Forsyth has been aware of this dilemma since his career’s earliest stages. At the time of Local Hero’s release, he said, “I feel insistently misunderstood . . . All the films I’ve made, I’ve always had a much darker side than most people have perceived.” It’s easy to see how such a superficial misreading might play out in the case of Local Hero. Its comic ensemble could be neatly pigeonholed as baffled (Mac), barmy (Happer), and bucolic (the folk of Ferness). But when the central characters of Forsyth’s cinema are properly considered, a far more complex picture emerges. Local Hero’s entire plot, for example, arises from and is resolved by the aspirations and actions of a protagonist (Happer) who suspects, but fails to fully understand, the compromised nature of his mental health. A similar structural premise shapes the plots and themes of both Comfort and Joy and Housekeeping. Unemployed Glasgow teenager Ronnie (Robert Buchanan), the lead character of Forsyth’s debut feature, That Sinking Feeling (1979), contemplates suicide. The congenital naivete of Gregory Underwood (John Gordon Sinclair) becomes much less benign when Forsyth’s final film to date, Gregory’s Two Girls (1999), revisits the eternal youth of Gregory’s Girl (1980).
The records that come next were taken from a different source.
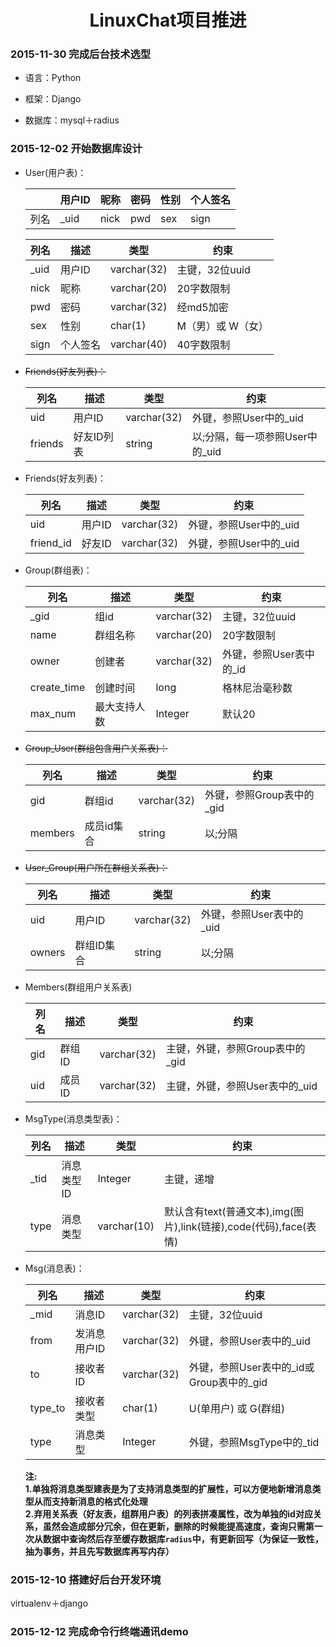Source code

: # <center>LinuxChat项目推进</center>

### 2015-11-30 完成后台技术选型
- 语言：Python

- 框架：Django


- 数据库：mysql＋radius
	
### 2015-12-02 开始数据库设计
- User(用户表)：

	||用户ID|昵称|密码|性别|个人签名
	|----|-----|---|---|---|---|
	|列名|_uid|nick|pwd|sex|sign|
	
	|列名|描述|类型|约束|
	|----|----|----|----|
	|_uid|用户ID|varchar(32)|主键，32位uuid|
	|nick|昵称|varchar(20)|20字数限制|
	|pwd|密码|varchar(32)|经md5加密|
	|sex|性别|char(1)|M（男）或 W（女）|
	|sign|个人签名|varchar(40)|40字数限制|
	
- ~~Friends(好友列表)：~~
	
	|列名|描述|类型|约束|
	|----|----|----|----|
	|uid|用户ID|varchar(32)|外键，参照User中的_uid|
	|friends|好友ID列表|string|以;分隔，每一项参照User中的_uid|
	
- Friends(好友列表)：

	|列名|描述|类型|约束|
	|----|----|----|----|
	|uid|用户ID|varchar(32)|外键，参照User中的_uid|
	|friend_id|好友ID|varchar(32)|外键，参照User中的_uid|
	
	
- Group(群组表)：

	|列名|描述|类型|约束|
	|----|----|---|----|
	|_gid|组id|varchar(32)|主键，32位uuid|
	|name|群组名称|varchar(20)|20字数限制|
	|owner|创建者|varchar(32)|外键，参照User表中的_id|
	|create_time|创建时间|long|格林尼治毫秒数|
	|max_num|最大支持人数|Integer|默认20|
	
- ~~Group_User(群组包含用户关系表)：~~

	|列名|描述|类型|约束|
	|----|----|---|----|
	|gid|群组id|varchar(32)|外键，参照Group表中的_gid|
	|members|成员id集合|string|以;分隔|
	
- ~~User_Group(用户所在群组关系表)：~~

	|列名|描述|类型|约束|
	|----|----|---|----|
	|uid|用户ID|varchar(32)|外键，参照User表中的_uid|
	|owners|群组ID集合|string|以;分隔|
	
- Members(群组用户关系表)
	
	|列名|描述|类型|约束|
	|----|----|---|----|
	|gid|群组ID|varchar(32)|主键，外键，参照Group表中的_gid|
	|uid|成员ID|varchar(32)|主键，外键，参照User表中的_uid|
	
	
- MsgType(消息类型表)：

	|列名|描述|类型|约束|
	|----|----|----|----|
	|_tid|消息类型ID|Integer|主键，递增|
	|type|消息类型|varchar(10)|默认含有text(普通文本),img(图片),link(链接),code(代码),face(表情)

- Msg(消息表)：
	
	|列名|描述|类型|约束|
	|----|----|----|----|
	|_mid|消息ID|varchar(32)|主键，32位uuid|
	|from|发消息用户ID|varchar(32)|外键，参照User表中的_uid|
	|to|接收者ID|varchar(32)|外键，参照User表中的_id或Group表中的_gid|
	|type_to|接收者类型|char(1)|U(单用户) 或 G(群组)|
	|type|消息类型|Integer|外键，参照MsgType中的_tid|
	
	**注:<br />
	1.单独将消息类型建表是为了支持消息类型的扩展性，可以方便地新增消息类型从而支持新消息的格式化处理<br />
	2.弃用关系表（好友表，组群用户表）的列表拼凑属性，改为单独的id对应关系，虽然会造成部分冗余，但在更新，删除的时候能提高速度，查询只需第一次从数据中查询然后存至缓存数据库`radius`中，有更新回写（为保证一致性，抽为事务，并且先写数据库再写内存）**
	
### 2015-12-10 搭建好后台开发环境
virtualenv＋django

### 2015-12-12 完成命令行终端通讯demo
	
	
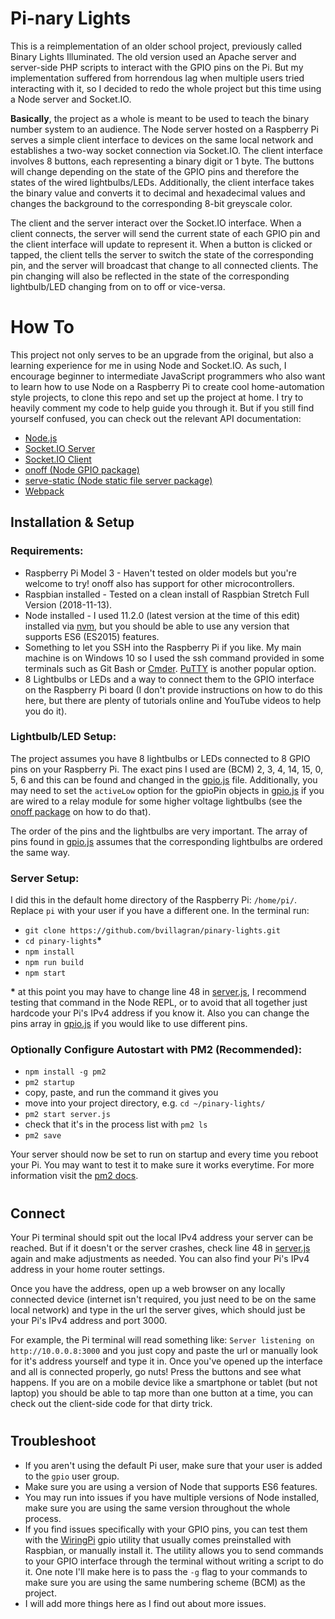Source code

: # Pi-nary Lights
This is a reimplementation of an older school project, previously called Binary Lights Illuminated. The old version used an Apache server and server-side PHP scripts to interact with the GPIO pins on the Pi. But my implementation suffered from horrendous lag when multiple users tried interacting with it, so I decided to redo the whole project but this time using a Node server and Socket.IO.

**Basically**, the project as a whole is meant to be used to teach the binary number system to an audience. The Node server hosted on a Raspberry Pi serves a simple client interface to devices on the same local network and establishes a two-way socket connection via Socket.IO. The client interface involves 8 buttons, each representing a binary digit or 1 byte. The buttons will change depending on the state of the GPIO pins and therefore the states of the wired lightbulbs/LEDs. Additionally, the client interface takes the binary value and converts it to decimal and hexadecimal values and changes the background to the corresponding 8-bit greyscale color.

The client and the server interact over the Socket.IO interface. When a client connects, the server will send the current state of each GPIO pin and the client interface will update to represent it. When a button is clicked or tapped, the client tells the server to switch the state of the corresponding pin, and the server will broadcast that change to all connected clients. The pin changing will also be reflected in the state of the corresponding lightbulb/LED changing from on to off or vice-versa.


# How To
This project not only serves to be an upgrade from the original, but also a learning experience for me in using Node and Socket.IO. As such, I encourage beginner to intermediate JavaScript programmers who also want to learn how to use Node on a Raspberry Pi to create cool home-automation style projects, to clone this repo and set up the project at home. I try to heavily comment my code to help guide you through it. But if you still find yourself confused, you can check out the relevant API documentation:
* [Node.js](https://nodejs.org/api/ "Node API Documentation")
* [Socket.IO Server](https://socket.io/docs/server-api/ "https://socket.io/docs/server-api/")
* [Socket.IO Client](https://socket.io/docs/client-api/ "https://socket.io/docs/client-api/")
* [onoff (Node GPIO package)](https://www.npmjs.com/package/onoff "https://www.npmjs.com/package/onoff")
* [serve-static (Node static file server package)](https://www.npmjs.com/package/serve-static "https://www.npmjs.com/package/serve-static")
* [Webpack](https://webpack.js.org/guides/getting-started/ "https://webpack.js.org/guides/getting-started/")



## Installation & Setup
### Requirements:
* Raspberry Pi Model 3 - Haven't tested on older models but you're welcome to try! onoff also has support for other microcontrollers.
* Raspbian installed - Tested on a clean install of Raspbian Stretch Full Version (2018-11-13).
* Node installed - I used 11.2.0 (latest version at the time of this edit) installed via [nvm](https://github.com/creationix/nvm "https://github.com/creationix/nvm"), but you should be able to use any version that supports ES6 (ES2015) features.
* Something to let you SSH into the Raspberry Pi if you like. My main machine is on Windows 10 so I used the ssh command provided in some terminals such as Git Bash or [Cmder](https://github.com/cmderdev/cmder "https://github.com/cmderdev/cmder"). [PuTTY](https://www.ssh.com/ssh/putty/download "https://www.ssh.com/ssh/putty/download") is another popular option.
* 8 Lightbulbs or LEDs and a way to connect them to the GPIO interface on the Raspberry Pi board (I don't provide instructions on how to do this here, but there are plenty of tutorials online and YouTube videos to help you do it).

### Lightbulb/LED Setup:
The project assumes you have 8 lightbulbs or LEDs connected to 8 GPIO pins on your Raspberry Pi. The exact pins I used are (BCM) 2, 3, 4, 14, 15, 0, 5, 6 and this can be found and changed in the [gpio.js](https://github.com/bvillagran/pinary-lights/blob/master/gpio.js) file. Additionally, you may need to set the `activeLow` option for the gpioPin objects in [gpio.js](https://github.com/bvillagran/pinary-lights/blob/master/gpio.js) if you are wired to a relay module for some higher voltage lightbulbs (see the [onoff package](https://www.npmjs.com/package/onoff "https://www.npmjs.com/package/onoff")  on how to do that).

The order of the pins and the lightbulbs are very important. The array of pins found in [gpio.js](https://github.com/bvillagran/pinary-lights/blob/master/gpio.js) assumes that the corresponding lightbulbs are ordered the same way.

### Server Setup:
I did this in the default home directory of the Raspberry Pi: `/home/pi/`. Replace `pi` with your user if you have a different one. In the terminal run:

* `git clone https://github.com/bvillagran/pinary-lights.git`
* `cd pinary-lights`**\***
* `npm install`
* `npm run build`
* `npm start`

**\*** at this point you may have to change line 48 in [server.js](https://github.com/bvillagran/pinary-lights/blob/master/server.js), I recommend testing that command in the Node REPL, or to avoid that all together just hardcode your Pi's IPv4 address if you know it. Also you can change the pins array in [gpio.js](https://github.com/bvillagran/pinary-lights/blob/master/gpio.js) if you would like to use different pins.
### Optionally Configure Autostart with PM2 (Recommended):
* `npm install -g pm2`
* `pm2 startup`
* copy, paste, and run the command it gives you
* move into your project directory, e.g. `cd ~/pinary-lights/`
* `pm2 start server.js`
* check that it's in the process list with `pm2 ls`
* `pm2 save`

Your server should now be set to run on startup and every time you reboot your Pi. You may want to test it to make sure it works everytime. For more information visit the [pm2 docs](https://pm2.io/doc/en/runtime/overview/ "https://pm2.io/doc/en/runtime/overview/").

#

## Connect
Your Pi terminal should spit out the local IPv4 address your server can be reached. But if it doesn't or the server crashes, check line 48 in [server.js](https://github.com/bvillagran/pinary-lights/blob/master/server.js) again and make adjustments as needed. You can also find your Pi's IPv4 address in your home router settings.

Once you have the address, open up a web browser on any locally connected device (internet isn't required, you just need to be on the same local network) and type in the url the server gives, which should just be your Pi's IPv4 address and port 3000. 

For example, the Pi terminal will read something like: `Server listening on http://10.0.0.8:3000` and you just copy and paste the url or manually look for it's address yourself and type it in. Once you've opened up the interface and all is connected properly, go nuts! Press the buttons and see what happens. If you are on a mobile device like a smartphone or tablet (but not laptop) you should be able to tap more than one button at a time, you can check out the client-side code for that dirty trick.

#

## Troubleshoot
* If you aren't using the default Pi user, make sure that your user is added to the `gpio` user group.
* Make sure you are using a version of Node that supports ES6 features.
* You may run into issues if you have multiple versions of Node installed, make sure you are using the same version throughout the whole process.
* If you find issues specifically with your GPIO pins, you can test them with the [WiringPi](http://wiringpi.com/the-gpio-utility/ "http://wiringpi.com/the-gpio-utility/") gpio utility that usually comes preinstalled with Raspbian, or manually install it. The utility allows you to send commands to your GPIO interface through the terminal without writing a script to do it. One note I'll make here is to pass the `-g` flag to your commands to make sure you are using the same numbering scheme (BCM) as the project.
* I will add more things here as I find out about more issues.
Breaking In (1989) is a subtly wrought portrait of an aging career criminal (Burt Reynolds) whose professional mastery is predicated on personal masochism. The five protagonists (each played by Robin Williams) of Being Human (1994) are all traumatized by long-term separation from partners and/or children. Granted, Forsyth’s treatment of such people and the situations they find themselves in is nonjudgmental and often outright funny. But it is also remarkably unsparing and clear-eyed, a hallmark of the subtlety and originality that characterize all of this filmmaker’s cinema.
For all the reasons above, Local Hero should be seen as a seminal late-twentieth-century film and its creator as a seminal late-twentieth-century filmmaker. But Forsyth must also be celebrated for the remarkable scale of his importance for filmmaking in his native country. It was not simply that the critical success of his first three features—That Sinking Feeling, the worldwide breakout hit Gregory’s Girl, and Local Hero—announced the arrival of an internationally significant new British filmmaking talent. It was also that, with the possible (and at best only partial) exception of Bill Douglas’s Childhood Trilogy (1972–78), Forsyth’s trio of features represented the first time a Scottish filmmaker had successfully managed to produce fiction features working from a Scottish base and with significant elements of Scottish cultural content, creative talent, and funding input.
By the time of Local Hero’s release, then, the weight of local cinematic expectation and aspiration on Forsyth’s shoulders was an extraordinarily heavy one. In significant part, this was because the historical absence of an indigenous Scottish cinema had not meant a historical absence of cinematic images of Scotland. To many local minds, the inescapable problem with the latter was that they had been produced within other film industries, mainly the metropolitan British one and Hollywood. Depictions of Scotland had thus been flagrantly romantic and unrealistic. The contemporary hope was that an emergent wave of natively based filmmaking talent, spearheaded by Forsyth, would produce a genuine national cinema that would correct and compensate for decades of cultural misrepresentation.